I was setting up a hypervisor for RHEV running a full RHEL6 install instead of RHEV-H, and I wanted to tune it for better hypervisorness.

So I thought, Hey! I'll install tuned, since I am all excited about tuned after viewing the slides from Mark Wagner's Achieving Top Network Performance (PDF) at the 2012 Red Hat Summit. I was particularly excited about slide 12 entitled "Teaser 3 - latency."

Not to mention that the tuned virtual-host profile is the recommended profile for RHEV hosts.

Anyway, I went ahead and installed tuned and applied the virtual-host profile:

# yum -y install tuned
# tuned-adm profile virtual-host
Switching to profile 'virtual-host'
Applying ktune sysctl settings:
/etc/ktune.d/tunedadm.conf: [ OK ]
Calling '/etc/ktune.d/tunedadm.sh start': can't rename /etc/mtab.tmp to /etc/mtab: Permission denied
can't rename /etc/mtab.tmp to /etc/mtab: Permission denied

Er...what? Permission denied for root to rename?

It's probably SELinux. It's always SELinux. Sure enough:

# ls -laZ /etc/mtab
-rw-r--r--. root root system_u:object_r:system_conf_t:s0 /etc/mtab
# restorecon /etc/mtab
# ls -laZ /etc/mtab
-rw-r--r--. root root system_u:object_r:etc_runtime_t:s0 /etc/mtab

Now it works fine:

# tuned-adm profile virtual-host
Reverting to saved sysctl settings: [ OK ]
Calling '/etc/ktune.d/tunedadm.sh stop': [ OK ]
Stopping tuned: [ OK ]
Switching to profile 'virtual-host'
Applying ktune sysctl settings:
/etc/ktune.d/tunedadm.conf: [ OK ]
Calling '/etc/ktune.d/tunedadm.sh start': [ OK ]
Applying sysctl settings from /etc/sysctl.conf
Starting tuned: [ OK ]

An observation: each time you apply a tuned profile (for example, going back to the default and then to a non-default again), tuned-adm may append options to /etc/mtab.
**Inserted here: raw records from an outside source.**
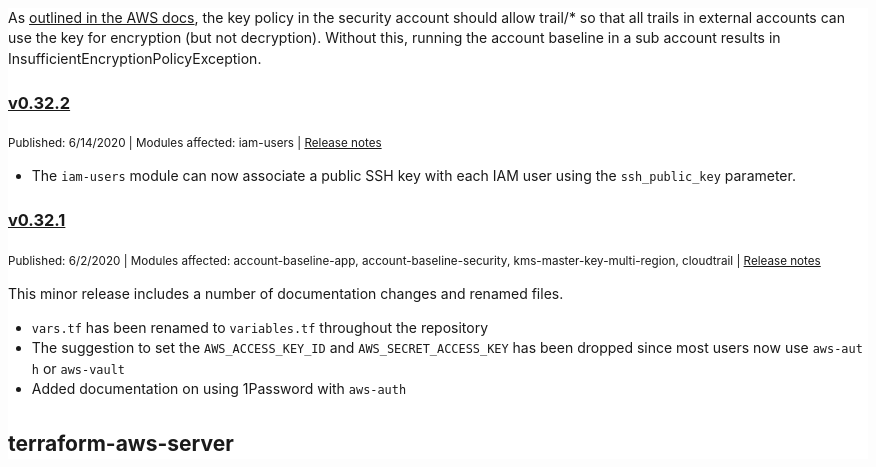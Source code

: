 As [outlined in the AWS docs](https://docs.aws.amazon.com/awscloudtrail/latest/userguide/create-kms-key-policy-for-cloudtrail.html#create-kms-key-policy-for-cloudtrail-encrypt), the key policy in the security account should allow trail/* so that all trails in external accounts can use the key for encryption (but not decryption). Without this, running the account baseline in a sub account results in InsufficientEncryptionPolicyException.




</div>


### [v0.32.2](https://github.com/tnn-tnn-tnn-tnn-tnn-gruntwork-io/terraform-aws-security/releases/tag/v0.32.2)

<p style={{marginTop: "-20px", marginBottom: "10px"}}>
  <small>Published: 6/14/2020 | Modules affected: iam-users | <a href="https://github.com/tnn-tnn-tnn-tnn-tnn-gruntwork-io/terraform-aws-security/releases/tag/v0.32.2">Release notes</a></small>
</p>

<div style={{"overflow":"hidden","textOverflow":"ellipsis","display":"-webkit-box","WebkitLineClamp":10,"lineClamp":10,"WebkitBoxOrient":"vertical"}}>

  

- The `iam-users` module can now associate a public SSH key with each IAM user using the `ssh_public_key` parameter.



</div>


### [v0.32.1](https://github.com/tnn-tnn-tnn-tnn-tnn-gruntwork-io/terraform-aws-security/releases/tag/v0.32.1)

<p style={{marginTop: "-20px", marginBottom: "10px"}}>
  <small>Published: 6/2/2020 | Modules affected: account-baseline-app, account-baseline-security, kms-master-key-multi-region, cloudtrail | <a href="https://github.com/tnn-tnn-tnn-tnn-tnn-gruntwork-io/terraform-aws-security/releases/tag/v0.32.1">Release notes</a></small>
</p>

<div style={{"overflow":"hidden","textOverflow":"ellipsis","display":"-webkit-box","WebkitLineClamp":10,"lineClamp":10,"WebkitBoxOrient":"vertical"}}>

  

This minor release includes a number of documentation changes and renamed files.

- `vars.tf` has been renamed to `variables.tf` throughout the repository
- The suggestion to set the `AWS_ACCESS_KEY_ID` and `AWS_SECRET_ACCESS_KEY` has been dropped since most users now use `aws-auth` or `aws-vault`
- Added documentation on using 1Password with `aws-auth`




</div>



## terraform-aws-server
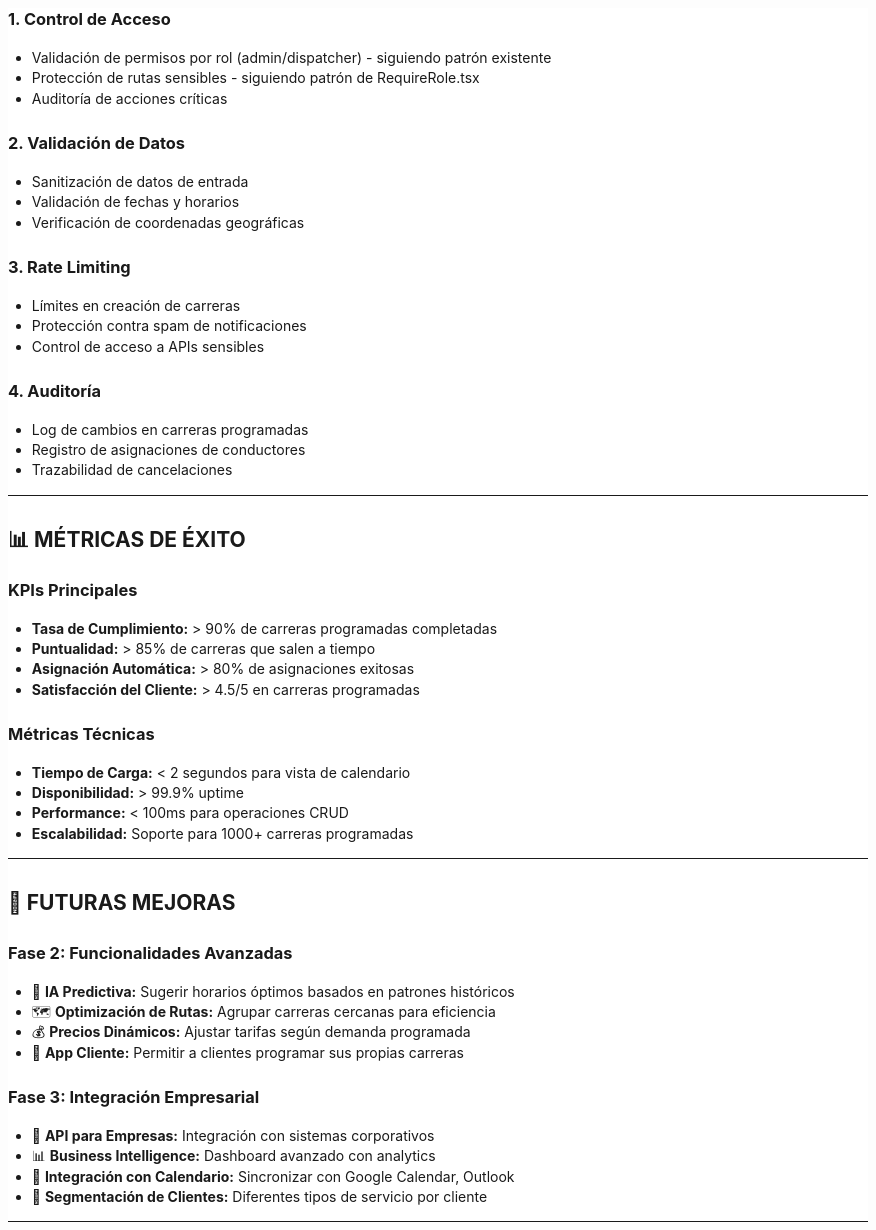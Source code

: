 ### **1. Control de Acceso**
- Validación de permisos por rol (admin/dispatcher) - siguiendo patrón existente
- Protección de rutas sensibles - siguiendo patrón de RequireRole.tsx
- Auditoría de acciones críticas

### **2. Validación de Datos**
- Sanitización de datos de entrada
- Validación de fechas y horarios
- Verificación de coordenadas geográficas

### **3. Rate Limiting**
- Límites en creación de carreras
- Protección contra spam de notificaciones
- Control de acceso a APIs sensibles

### **4. Auditoría**
- Log de cambios en carreras programadas
- Registro de asignaciones de conductores
- Trazabilidad de cancelaciones

---

## 📊 MÉTRICAS DE ÉXITO

### **KPIs Principales**
- **Tasa de Cumplimiento:** > 90% de carreras programadas completadas
- **Puntualidad:** > 85% de carreras que salen a tiempo
- **Asignación Automática:** > 80% de asignaciones exitosas
- **Satisfacción del Cliente:** > 4.5/5 en carreras programadas

### **Métricas Técnicas**
- **Tiempo de Carga:** < 2 segundos para vista de calendario
- **Disponibilidad:** > 99.9% uptime
- **Performance:** < 100ms para operaciones CRUD
- **Escalabilidad:** Soporte para 1000+ carreras programadas

---

## 🔮 FUTURAS MEJORAS

### **Fase 2: Funcionalidades Avanzadas**
- 🤖 **IA Predictiva:** Sugerir horarios óptimos basados en patrones históricos
- 🗺️ **Optimización de Rutas:** Agrupar carreras cercanas para eficiencia
- 💰 **Precios Dinámicos:** Ajustar tarifas según demanda programada
- 📱 **App Cliente:** Permitir a clientes programar sus propias carreras

### **Fase 3: Integración Empresarial**
- 🏢 **API para Empresas:** Integración con sistemas corporativos
- 📊 **Business Intelligence:** Dashboard avanzado con analytics
- 🔗 **Integración con Calendario:** Sincronizar con Google Calendar, Outlook
- 🎯 **Segmentación de Clientes:** Diferentes tipos de servicio por cliente

---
For example, we start with the following line in /etc/mtab:

/dev/mapper/[UUID] /rhev/data-center/mnt/blockSD/[UUID] ext3 rw,barrier 0 0

After doing

# tuned-adm profile virtual-host
# tuned-adm profile default
# tuned-adm profile virtual-host

the line in /etc/mtab looks like this:

/dev/mapper/[UUID] /rhev/data-center/mnt/blockSD/[UUID] ext3 rw,barrier,nobarrier,barrier,nobarrier 0 0

This was a bit confusing, but since mount and umount maintain /etc/mtab I assume they know what they're doing. Interestingly, after a reboot, /proc/mounts says:

/dev/mapper/[UUID] /rhev/data-center/mnt/blockSD/[UUID] ext3 rw,seclabel,relatime,errors=continue,barrier=1,data=ordered 0 0

That makes me sleep a little better, given the dire warnings about running ext3 without barrier=1.